• _GOAL OF THE EXERCISE_
Check every line of the entries for "emoji", and copy the lines that hold it.

(Dataset items)
------------------------------

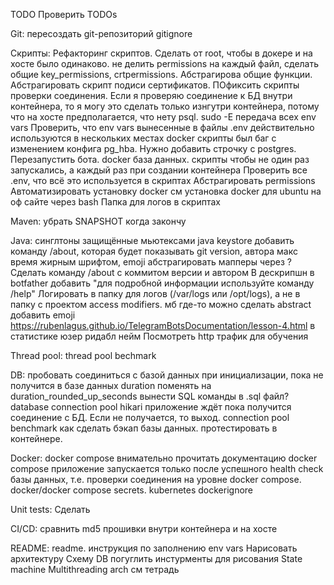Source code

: TODO
Проверить TODOs

Git:
пересоздать git-репозиторий
gitignore

Скрипты:
Рефакторинг скриптов. Сделать от root, чтобы в докере и на хосте было одинаково. не делить permissions на каждый файл, сделать общие key_permissions, crtpermissions. Абстрагирова общие функции. Абстрагировать скрипт подиси сертификатов. ПОфиксить скрипты проверки соединения. Если я проверяю соединение к БД внутри контейнера, то я могу это сделать только изнгутри контейнера, потому что на хосте предполагается, что нету psql.
sudo -E передача всех env vars
Проверить, что env vars вынесенные в файлы .env действительно используются в нескольких местах
docker скрипты был баг с изменением конфига pg_hba. Нужно добавить строчку с postgres. Перезапустить бота.
docker база данных. скрипты чтобы не один раз запускались, а каждый раз при создании контейнера
Проверить все .env, что всё это используется в скриптах
Абстрагировать permissions
Автоматизировать установку docker см установка docker для ubuntu на оф сайте через bash
Папка для логов в скриптах

Maven:
убрать SNAPSHOT когда закончу

Java:
синглтоны защищённые мьютексами
java keystore
добавить команду /about, которая будет показывать git version, автора
макс время жирным шрифтом, emoji
абстрагировать мапперы через <T>?
Сделать команду /about с коммитом версии и автором
В дескрипшн в botfather добавить "для подробной информации используйте команду /help"
Логировать в папку для логов (/var/logs или /opt/logs), а не в папку с проектом
access modifiers. мб где-то можно сделать abstract
добавить emoji https://rubenlagus.github.io/TelegramBotsDocumentation/lesson-4.html
в статистике юзер ридабл нейм
Посмотреть http трафик для обучения

Thread pool:
thread pool bechmark

DB:
пробовать соединиться с базой данных при инициализации, пока не получится
в базе данных duration поменять на duration_rounded_up_seconds
вынести SQL команды в .sql файл?
database connection pool hikari
приложение ждёт пока получится соединение с БД. Если не получается, то выход.
connection pool benchmark
как сделать бэкап базы данных. протестировать в контейнере.

Docker:
docker compose внимательно прочитать документацию
docker compose приложение запускается только после успешного health check базы данных, т.е. проверки соединения на уровне docker compose.
docker/docker compose secrets.
kubernetes
dockerignore

Unit tests:
Сделать

CI/CD:
сравнить md5 прошивки внутри контейнера и на хосте

README:
readme. инструкция по заполнению env vars
Нарисовать архитектуру
Схему DB погуглить инстурменты для рисования
State machine
Multithreading arch
см тетрадь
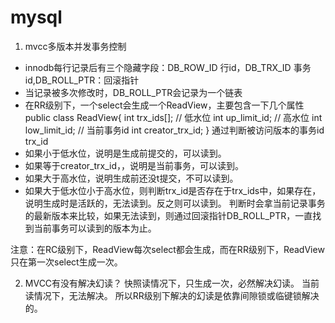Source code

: # mysql
1. mvcc多版本并发事务控制
- innodb每行记录后有三个隐藏字段：DB_ROW_ID 行id，DB_TRX_ID 事务id,DB_ROLL_PTR：回滚指针
- 当记录被多次修改时，DB_ROLL_PTR会记录为一个链表
- 在RR级别下，一个select会生成一个ReadView，主要包含一下几个属性
public class ReadView{
    int trx_ids[];
    // 低水位
    int up_limit_id;
    // 高水位
    int low_limit_id;
    // 当前事务id
    int creator_trx_id;
}
通过判断被访问版本的事务id trx_id
- 如果小于低水位，说明是生成前提交的，可以读到。
- 如果等于creator_trx_id，，说明是当前事务，可以读到。
- 如果大于高水位，说明生成前还没t提交，不可以读到。
- 如果大于低水位小于高水位，则判断trx_id是否存在于trx_ids中，如果存在，说明生成时是活跃的，无法读到。反之则可以读到。
判断时会拿当前记录事务的最新版本来比较，如果无法读到，则通过回滚指针DB_ROLL_PTR，一直找到当前事务可以读到的版本为止。

注意：在RC级别下，ReadView每次select都会生成，而在RR级别下，ReadView只在第一次select生成一次。

2. MVCC有没有解决幻读？
快照读情况下，只生成一次，必然解决幻读。
当前读情况下，无法解决。
所以RR级别下解决的幻读是依靠间隙锁或临键锁解决的。
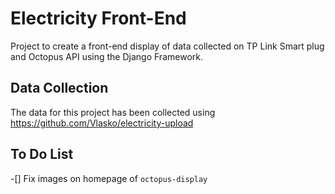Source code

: # Electricity Front-End

Project to create a front-end display of data collected on TP Link Smart plug and
Octopus API using the Django Framework.

## Data Collection
The data for this project has been collected using https://github.com/Vlasko/electricity-upload

## To Do List
-[] Fix images on homepage of `octopus-display`
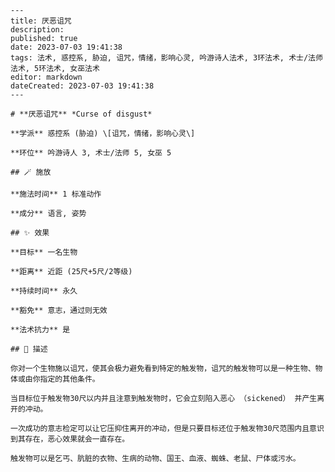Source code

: 
    ---
    title: 厌恶诅咒
    description: 
    published: true
    date: 2023-07-03 19:41:38
    tags: 法术, 惑控系, 胁迫, 诅咒，情绪，影响心灵, 吟游诗人法术, 3环法术, 术士/法师法术, 5环法术, 女巫法术
    editor: markdown
    dateCreated: 2023-07-03 19:41:38
    ---

    # **厌恶诅咒** *Curse of disgust*

    **学派** 惑控系 (胁迫) \[诅咒，情绪，影响心灵\] 

    **环位** 吟游诗人 3, 术士/法师 5, 女巫 5

    ## 🪄 施放

    **施法时间** 1 标准动作

    **成分** 语言, 姿势

    ## ✨ 效果 

    **目标** 一名生物 

    **距离** 近距 (25尺+5尺/2等级)  

    **持续时间** 永久 

    **豁免** 意志，通过则无效

    **法术抗力** 是

    ## 📖 描述

    你对一个生物施以诅咒，使其会极力避免看到特定的触发物，诅咒的触发物可以是一种生物、物体或由你指定的其他条件。

    当目标位于触发物30尺以内并且注意到触发物时，它会立刻陷入恶心 （sickened） 并产生离开的冲动。

    一次成功的意志检定可以让它压抑住离开的冲动，但是只要目标还位于触发物30尺范围内且意识到其存在，恶心效果就会一直存在。

    触发物可以是乞丐、肮脏的衣物、生病的动物、国王、血液、蜘蛛、老鼠、尸体或污水。
    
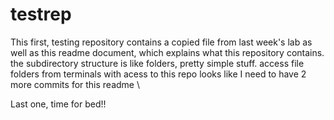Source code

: # testrep

This first, testing repository contains a copied file from last week's lab as well as this readme document, which explains what this repository contains. 
the subdirectory structure is like folders, pretty simple stuff. access file folders from terminals with acess to this repo
looks like I need to have 2 more commits for this readme
\

Last one, time for bed!!
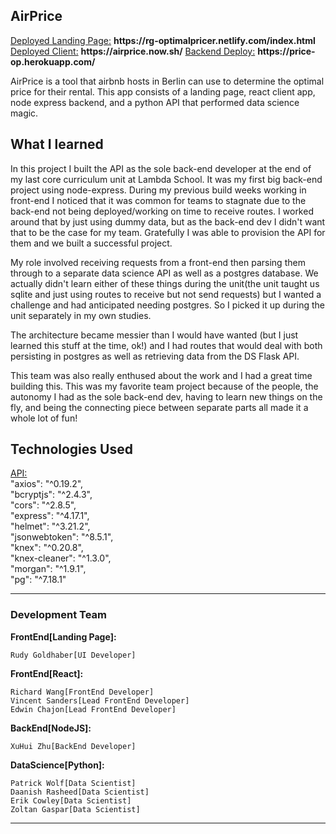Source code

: <h2>AirPrice</h2>
<ins>Deployed Landing Page:</ins> <b>https://rg-optimalpricer.netlify.com/index.html</b>
<ins>Deployed Client:</ins> <b>https://airprice.now.sh/</b>
<ins>Backend Deploy:</ins> <b>https://price-op.herokuapp.com/</b>

AirPrice is a tool that airbnb hosts in Berlin can use to determine the optimal price for their rental. This app consists of a landing page, react client app, node express backend, and a python API that performed data science magic. 

<h2>What I learned</h2>

In this project I built the API as the sole back-end developer at the end of my last core curriculum unit at Lambda School. It was my first big back-end project using node-express. During my previous build weeks working in front-end I noticed that it was common for teams to stagnate due to the back-end not being deployed/working on time to receive routes. I worked around that by just using dummy data, but as the back-end dev I didn't want that to be the case for my team. Gratefully I was able to provision the API for them and we built a successful project. 

My role involved receiving requests from a front-end then parsing them through to a separate data science API as well as a postgres database. We actually didn't learn either of these things during the unit(the unit taught us sqlite and just using routes to receive but not send requests) but I wanted a challenge and had anticipated needing postgres. So I picked it up during the unit separately in my own studies. 

The architecture became messier than I would have wanted (but I just learned this stuff at the time, ok!) and I had routes that would deal with both persisting in postgres as well as retrieving data from the DS Flask API. 

This team was also really enthused about the work and I had a great time building this. This was my favorite team project because of the people, the autonomy I had as the sole back-end dev, having to learn new things on the fly, and being the connecting piece between separate parts all made it a whole lot of fun! 

<h2>Technologies Used</h2>
<ins>API:</ins> <br />
    "axios": "^0.19.2",<br/>
    "bcryptjs": "^2.4.3",<br/>
    "cors": "^2.8.5",<br/>
    "express": "^4.17.1",<br/>
    "helmet": "^3.21.2",<br/>
    "jsonwebtoken": "^8.5.1",<br/>
    "knex": "^0.20.8",<br/>
    "knex-cleaner": "^1.3.0",<br/>
    "morgan": "^1.9.1",<br/>
    "pg": "^7.18.1"<br/>

---

### Development Team

**FrontEnd[Landing Page]:**

	Rudy Goldhaber[UI Developer]
	

**FrontEnd[React]:**

	Richard Wang[FrontEnd Developer]
	Vincent Sanders[Lead FrontEnd Developer]
	Edwin Chajon[Lead FrontEnd Developer]
	

**BackEnd[NodeJS]:**

	XuHui Zhu[BackEnd Developer]
	
	
**DataScience[Python]:**

	Patrick Wolf[Data Scientist]
	Daanish Rasheed[Data Scientist]
	Erik Cowley[Data Scientist]
	Zoltan Gaspar[Data Scientist]
	
---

------------------------------

• _TASK ANSWER_
макс время жирным шрифтом, emoji
добавить emoji https://rubenlagus.github.io/TelegramBotsDocumentation/lesson-4.html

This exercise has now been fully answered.